═══ SOURCE MATERIAL ═══

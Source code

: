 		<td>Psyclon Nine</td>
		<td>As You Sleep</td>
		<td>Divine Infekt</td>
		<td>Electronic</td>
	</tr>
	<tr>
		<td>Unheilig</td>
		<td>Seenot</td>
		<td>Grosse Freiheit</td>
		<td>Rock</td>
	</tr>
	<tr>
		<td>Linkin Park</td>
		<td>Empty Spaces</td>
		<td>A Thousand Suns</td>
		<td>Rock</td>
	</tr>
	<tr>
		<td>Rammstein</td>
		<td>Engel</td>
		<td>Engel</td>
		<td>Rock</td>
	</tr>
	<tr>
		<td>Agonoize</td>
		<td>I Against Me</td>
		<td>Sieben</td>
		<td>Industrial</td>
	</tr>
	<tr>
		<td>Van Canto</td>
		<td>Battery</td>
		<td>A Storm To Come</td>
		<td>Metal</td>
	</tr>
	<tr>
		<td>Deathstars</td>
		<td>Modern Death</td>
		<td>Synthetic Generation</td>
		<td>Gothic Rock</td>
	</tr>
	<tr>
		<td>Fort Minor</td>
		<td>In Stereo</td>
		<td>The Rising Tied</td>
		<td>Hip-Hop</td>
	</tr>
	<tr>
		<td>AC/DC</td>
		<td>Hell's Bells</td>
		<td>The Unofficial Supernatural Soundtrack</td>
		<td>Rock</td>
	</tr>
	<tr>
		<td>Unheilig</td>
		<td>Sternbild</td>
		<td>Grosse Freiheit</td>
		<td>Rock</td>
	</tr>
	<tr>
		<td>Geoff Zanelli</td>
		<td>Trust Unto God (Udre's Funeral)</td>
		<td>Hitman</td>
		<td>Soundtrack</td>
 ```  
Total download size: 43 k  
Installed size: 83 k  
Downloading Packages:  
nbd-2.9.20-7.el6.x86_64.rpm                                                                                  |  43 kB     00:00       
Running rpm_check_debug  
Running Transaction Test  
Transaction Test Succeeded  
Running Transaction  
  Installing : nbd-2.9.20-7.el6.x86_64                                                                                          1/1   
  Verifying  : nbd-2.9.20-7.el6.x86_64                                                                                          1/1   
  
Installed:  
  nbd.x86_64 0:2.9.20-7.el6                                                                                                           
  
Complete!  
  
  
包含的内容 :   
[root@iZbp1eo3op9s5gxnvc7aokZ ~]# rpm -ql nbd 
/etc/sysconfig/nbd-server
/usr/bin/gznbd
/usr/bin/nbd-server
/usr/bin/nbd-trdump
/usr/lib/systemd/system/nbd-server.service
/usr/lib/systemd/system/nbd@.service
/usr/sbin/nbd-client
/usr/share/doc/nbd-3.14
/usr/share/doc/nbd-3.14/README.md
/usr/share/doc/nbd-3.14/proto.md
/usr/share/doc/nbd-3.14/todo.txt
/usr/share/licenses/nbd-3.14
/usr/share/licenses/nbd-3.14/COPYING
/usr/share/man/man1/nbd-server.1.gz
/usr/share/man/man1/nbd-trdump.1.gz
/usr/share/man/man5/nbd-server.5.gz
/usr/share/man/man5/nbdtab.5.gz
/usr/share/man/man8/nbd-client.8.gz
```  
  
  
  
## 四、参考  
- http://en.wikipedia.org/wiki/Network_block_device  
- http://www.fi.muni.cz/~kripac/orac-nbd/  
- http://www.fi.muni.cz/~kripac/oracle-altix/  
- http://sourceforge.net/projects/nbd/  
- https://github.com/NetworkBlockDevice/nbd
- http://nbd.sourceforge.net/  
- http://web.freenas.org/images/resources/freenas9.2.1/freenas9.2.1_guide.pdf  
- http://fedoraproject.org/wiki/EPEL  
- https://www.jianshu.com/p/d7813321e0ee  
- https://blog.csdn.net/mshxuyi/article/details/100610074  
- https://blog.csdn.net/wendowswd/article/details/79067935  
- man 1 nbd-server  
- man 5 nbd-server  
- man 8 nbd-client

═══

= WORK INSTRUCTIONS =
Transcribe word for word the lines from the one holding "- http://www.fi.muni.cz/~kripac/oracle-altix/" to the last line of the listing above, inclusive.

= SOLVED PROBLEM =
- http://www.fi.muni.cz/~kripac/oracle-altix/  
- http://sourceforge.net/projects/nbd/  
- https://github.com/NetworkBlockDevice/nbd
- http://nbd.sourceforge.net/  
- http://web.freenas.org/images/resources/freenas9.2.1/freenas9.2.1_guide.pdf  
- http://fedoraproject.org/wiki/EPEL  
- https://www.jianshu.com/p/d7813321e0ee  
- https://blog.csdn.net/mshxuyi/article/details/100610074  
- https://blog.csdn.net/wendowswd/article/details/79067935  
- man 1 nbd-server  
- man 5 nbd-server  
- man 8 nbd-client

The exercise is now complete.